Section 4, Surveillance requirements, provides guidance used by the NRC staff, applicants, and licensees, including the allowable surveillance requirements (SRs) that should be included in the TSs. The 2007 version is a revision of the ANSI/ANS-15.1-1990 standard cited in NUREG-1537 that was issued in 1996. The ANSI/ANS-15.1-2007 version retains guidance related to the minimum number of channels needed for reactor operation and the surveillance testing following repair or replacement of TS required system specified in ANSI/ANS-15.1-1990 and discussed in this safety evaluation.

3.0 TECHNICAL EVALUATION

PUR-1 is a Lockheed Nuclear Products Materials Testing Reactor licensed for operation at a power level of 12 kilowatts (thermal). Purdue University School of Nuclear Engineering manages and operates PUR-1. The primary mission of PUR-1 is training and educating Purdue University nuclear engineering students and students from neighboring universities without reactors, such as the University of Illinois.
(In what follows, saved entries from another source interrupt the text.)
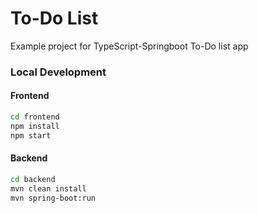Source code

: # To-Do List

Example project for TypeScript-Springboot To-Do list app

### Local Development

#### Frontend
```bash
cd frontend
npm install
npm start
```

#### Backend
```bash
cd backend
mvn clean install
mvn spring-boot:run
```

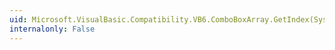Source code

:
 ```yaml
---
uid: Microsoft.VisualBasic.Compatibility.VB6.ComboBoxArray.GetIndex(System.Windows.Forms.ComboBox)
internalonly: False
---
```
The initial license, granted in 1962, was renewed in 1968, 1988, and 2016. The NRC issued Renewed Facility Operating License R-87 in 2016 (ADAMS Accession No. ML16267A000), and issued License Amendment No. 14, dated April 1, 2019 (ADAMS Package No. ML18275A090),

which authorized the licensee to install an all-digital control and safety system.

The PUR-1 is currently shut down because TS 3.2 requires that the NFMS, which includes the Log count rate and change rate channel, Log N and change rate, Linear channel, and Safety channel, be operable for reactor operation. TS 3.2 requires, in part, that [t]he two shim-safeties shall not be moved more than 6 cm from the fully inserted position unless:"

a. The reactor safety channels and safety-related instrumentation shall be operable in accordance with Tables I and II including the minimum number of channels and the indicated maximum or minimum set points.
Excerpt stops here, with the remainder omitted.